13 January 2020
It looks like drug approvals have well and truly bounced back. 2019’s total of 45 approvals may not have hit the record high posted in 2018, but it fits into a general upward trend since 2016, when the FDA approved just 22 drugs.
“A ten year view of novel drug approvals in the US shows how numbers have climbed recently. The sector’s focus on rare diseases or poorly served niches in the oncology world has a lot to do with this focus, which the FDA has rewarded with very fast decisions,” wrote Vantage in its 2020 Preview.
By the FDA’s count, it approved 48 new molecular entities, down from 59 the year before and 46 in 2017. As has become custom, our count is different. We included Zolgensma, Novartis’ gene therapy for spinal muscular atrophy, and Ervebo, Merck’s Ebola vaccine. We omitted a handful of drugs, such as a dye used in eye surgery and a trio of diagnostic imaging agents. We also left out Accrufer, an iron replacement in the form of ferric maltol.
Novartis emerged the clear winner in 2019. Counting Zolgensma, the Big Pharma tallied six new drug approvals. And unlike Pfizer, which won the most approvals in 2018 with four cancer nods, Novartis' approvals spanned multiple disease areas: breast cancer drug Piqray; multiple sclerosis drug Mayzent; sickle cell treatment Adakveo; Beovu, for wet age-related macular degeneration; and Egaten, a drug approved long ago to treat parasites in animals that got its first FDA nod in February to treat people with liver flukes.

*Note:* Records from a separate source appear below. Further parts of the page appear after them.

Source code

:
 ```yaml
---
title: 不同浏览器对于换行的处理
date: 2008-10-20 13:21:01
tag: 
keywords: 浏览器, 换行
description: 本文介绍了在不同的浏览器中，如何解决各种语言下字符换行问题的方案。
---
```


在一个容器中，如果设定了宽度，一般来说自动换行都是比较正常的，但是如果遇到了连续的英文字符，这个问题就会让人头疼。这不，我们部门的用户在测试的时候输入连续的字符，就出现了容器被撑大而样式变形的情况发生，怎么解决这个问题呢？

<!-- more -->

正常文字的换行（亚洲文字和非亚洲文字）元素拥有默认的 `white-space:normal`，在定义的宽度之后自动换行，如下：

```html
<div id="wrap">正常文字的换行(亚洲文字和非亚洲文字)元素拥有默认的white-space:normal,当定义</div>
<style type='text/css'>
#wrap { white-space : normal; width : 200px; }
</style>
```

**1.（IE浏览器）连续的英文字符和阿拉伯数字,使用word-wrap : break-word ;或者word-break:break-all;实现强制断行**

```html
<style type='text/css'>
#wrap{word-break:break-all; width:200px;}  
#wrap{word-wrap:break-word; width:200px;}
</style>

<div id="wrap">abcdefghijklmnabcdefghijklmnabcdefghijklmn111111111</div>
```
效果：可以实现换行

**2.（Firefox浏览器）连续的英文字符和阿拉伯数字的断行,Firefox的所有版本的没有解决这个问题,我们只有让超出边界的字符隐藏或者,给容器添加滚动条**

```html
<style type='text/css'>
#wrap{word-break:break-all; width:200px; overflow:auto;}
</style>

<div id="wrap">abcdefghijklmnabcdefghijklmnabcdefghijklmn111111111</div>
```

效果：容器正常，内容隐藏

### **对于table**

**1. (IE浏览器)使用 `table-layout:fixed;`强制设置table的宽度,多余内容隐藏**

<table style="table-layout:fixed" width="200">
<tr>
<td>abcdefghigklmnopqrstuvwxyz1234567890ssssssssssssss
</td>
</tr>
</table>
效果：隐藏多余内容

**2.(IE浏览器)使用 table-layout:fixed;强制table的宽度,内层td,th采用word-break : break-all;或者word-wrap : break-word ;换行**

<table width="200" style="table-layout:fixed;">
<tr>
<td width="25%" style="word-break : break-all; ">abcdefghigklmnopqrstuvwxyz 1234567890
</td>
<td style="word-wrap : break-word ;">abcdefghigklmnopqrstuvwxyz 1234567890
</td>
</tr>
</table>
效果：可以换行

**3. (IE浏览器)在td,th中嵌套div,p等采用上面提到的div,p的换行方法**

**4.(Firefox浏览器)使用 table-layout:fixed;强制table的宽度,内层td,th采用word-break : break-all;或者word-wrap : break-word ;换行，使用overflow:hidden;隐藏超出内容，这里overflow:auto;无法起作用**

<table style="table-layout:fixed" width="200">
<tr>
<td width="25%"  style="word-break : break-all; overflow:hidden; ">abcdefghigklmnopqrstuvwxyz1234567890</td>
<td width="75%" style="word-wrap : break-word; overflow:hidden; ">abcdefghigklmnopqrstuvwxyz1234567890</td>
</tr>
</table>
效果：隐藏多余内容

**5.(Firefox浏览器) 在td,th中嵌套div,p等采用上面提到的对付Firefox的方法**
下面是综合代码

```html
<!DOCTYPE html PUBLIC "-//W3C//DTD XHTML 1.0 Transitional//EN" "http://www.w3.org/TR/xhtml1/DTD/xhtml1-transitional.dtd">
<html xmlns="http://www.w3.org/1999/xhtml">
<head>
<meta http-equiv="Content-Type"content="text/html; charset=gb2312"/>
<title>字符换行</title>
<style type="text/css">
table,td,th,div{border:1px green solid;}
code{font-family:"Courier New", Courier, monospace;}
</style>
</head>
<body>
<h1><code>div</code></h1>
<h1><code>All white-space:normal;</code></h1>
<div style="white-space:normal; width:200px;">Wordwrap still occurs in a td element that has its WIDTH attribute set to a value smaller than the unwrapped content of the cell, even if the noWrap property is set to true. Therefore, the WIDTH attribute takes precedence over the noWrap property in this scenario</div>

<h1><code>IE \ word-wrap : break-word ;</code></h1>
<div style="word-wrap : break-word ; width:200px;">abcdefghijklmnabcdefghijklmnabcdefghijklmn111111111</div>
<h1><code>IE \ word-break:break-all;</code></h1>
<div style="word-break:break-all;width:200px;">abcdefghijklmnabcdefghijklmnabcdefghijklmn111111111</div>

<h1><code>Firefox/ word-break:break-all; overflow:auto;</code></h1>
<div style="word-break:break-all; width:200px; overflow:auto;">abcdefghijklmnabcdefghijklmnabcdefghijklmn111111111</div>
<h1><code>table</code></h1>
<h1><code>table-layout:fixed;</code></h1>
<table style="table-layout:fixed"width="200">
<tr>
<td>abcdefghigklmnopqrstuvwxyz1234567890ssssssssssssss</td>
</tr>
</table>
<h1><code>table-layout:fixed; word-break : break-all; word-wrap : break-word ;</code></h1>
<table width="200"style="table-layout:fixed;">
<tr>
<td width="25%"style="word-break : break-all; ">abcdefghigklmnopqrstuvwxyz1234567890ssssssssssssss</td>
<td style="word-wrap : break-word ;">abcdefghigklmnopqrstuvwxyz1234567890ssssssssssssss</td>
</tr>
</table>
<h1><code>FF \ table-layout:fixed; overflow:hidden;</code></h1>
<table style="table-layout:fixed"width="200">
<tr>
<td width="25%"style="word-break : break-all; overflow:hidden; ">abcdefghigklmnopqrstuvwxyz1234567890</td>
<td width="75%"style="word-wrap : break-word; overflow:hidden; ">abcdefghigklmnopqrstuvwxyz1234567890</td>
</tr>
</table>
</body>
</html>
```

For the most part, other companies big and small bagged one approval each. A handful, including Roche, Merck, Daiichi Sankyo and AbbVie, picked up two approvals apiece, but the winner in that group was Bristol-Myers Squibb, which ended a two-year drought. Its $74 billion buyout of Celgene is delivering results. Both of BMS’ nods in 2019 were for hematology assets picked up in that deal: myelofibrosis drug Inrebic and Reblozyl, which treats anemia in patients with beta thalassemia.
Speaking of Bristol-Myers, the only top 15 pharma company to go without a new drug approval in 2017 and 2018, the number of have-nots multiplied this year: GlaxoSmithKline, Gilead, and Teva. AstraZeneca would have joined them if not for an 11th-hour approval of its Daiichi-partnered breast cancer drug Enhertu.
A drug for Duchenne muscular dystrophy took the crown for most controversial approval for the third time. The FDA’s surprise approval of Sarepta’s Vyondys 53—a drug it had rejected four months earlier—followed that of Sarepta’s Exondys 51 in 2016 and the 2017 nod for Marathon Pharma’s Emflaza, which came to market with an $89,000-per-year price tag despite being available overseas for decades at a much lower price.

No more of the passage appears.